Le 14 juin 2019, Citéco, la « Cité de l’économie », ouvrira ses portes. De quoi s’agit-il ? Le ministre de l’économie et des finances, Bruno Le Maire, qui a prononcé lors de l’inauguration officielle du lieu le 15 mai un discours assez approximatif et contradictoire, a une réponse : « Paris avait une Cité des sciences, une Cité de l’architecture, une Cité de la mode, elle a désormais une Cité de l’économie. » 

Soit, mais il lui manque encore une cité des arts de la table, de la boucherie ou de l’horlogerie. Pour quoi faire alors ? Évidemment, pour favoriser « l’éducation économique budgétaire et financière des publics », selon les mots du gouverneur de la Banque de France François Villeroy de Galhau, dont le prédécesseur Christian Noyer avait lancé le projet en 2011

Un musée pour éduquer. Mais éduquer à quoi ? À prendre les bonnes décisions pour son épargne et son budget, répond notre gouverneur. On a eu peur qu’il s’agisse de prendre de bonnes décisions pour l’avenir du pays. Mais on s’égarait : un bon citoyen est un citoyen qui gère bien son budget. Bienvenue en 1830.
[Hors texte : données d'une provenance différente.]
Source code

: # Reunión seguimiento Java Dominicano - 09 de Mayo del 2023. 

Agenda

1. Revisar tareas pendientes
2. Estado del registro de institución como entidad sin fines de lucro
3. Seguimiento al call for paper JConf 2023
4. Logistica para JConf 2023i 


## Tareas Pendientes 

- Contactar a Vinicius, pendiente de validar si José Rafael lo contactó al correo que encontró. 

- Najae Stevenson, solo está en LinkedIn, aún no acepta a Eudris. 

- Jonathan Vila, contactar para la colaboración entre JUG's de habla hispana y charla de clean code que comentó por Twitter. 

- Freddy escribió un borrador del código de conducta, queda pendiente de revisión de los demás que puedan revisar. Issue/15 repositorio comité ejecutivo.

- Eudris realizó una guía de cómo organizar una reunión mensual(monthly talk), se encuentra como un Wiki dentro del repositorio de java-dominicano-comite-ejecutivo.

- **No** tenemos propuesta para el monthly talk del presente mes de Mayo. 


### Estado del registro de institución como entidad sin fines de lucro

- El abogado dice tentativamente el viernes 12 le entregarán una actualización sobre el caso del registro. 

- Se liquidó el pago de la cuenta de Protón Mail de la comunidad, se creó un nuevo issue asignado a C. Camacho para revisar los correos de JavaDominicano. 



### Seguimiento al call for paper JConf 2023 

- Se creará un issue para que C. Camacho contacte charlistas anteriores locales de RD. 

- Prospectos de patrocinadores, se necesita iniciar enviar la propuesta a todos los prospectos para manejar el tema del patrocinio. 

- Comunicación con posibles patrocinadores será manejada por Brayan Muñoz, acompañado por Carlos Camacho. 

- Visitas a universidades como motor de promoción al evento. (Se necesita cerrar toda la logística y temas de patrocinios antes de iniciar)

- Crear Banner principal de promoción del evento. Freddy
Bruno Le Maire en rajoute, avec cet art de l’oxymore qui n’appartient qu’à lui : « On dit les Français fâchés avec l’économie, je ne le crois pas, mais si cette cité pouvait les réconcilier avec l’économie, ce serait une bonne chose. » Les Français ne sont donc pas fâchés avec l’économie, mais il faut pourtant les réconcilier avec elle ? Ou bien avec une certaine vision de l’économie ? Le gouverneur de la Banque de France jure que ce sera un lieu « ouvert à tous les débats ».

Oui, mais Bruno Le Maire, lui, en attend autre chose : « Nulle part autant qu’en économie on n’entend des mensonges, des raccourcis et des facilités. » Veut-il parler des promesses fanées et avariées des « réformes structurelles » qu’il promeut sur ce concept très contestable de « croissance potentielle » ? Nenni. Il nous parle plutôt du « monde de la finance » si « bénéfique à la France » et « sans lequel il n’y a pas d’économie industrielle ».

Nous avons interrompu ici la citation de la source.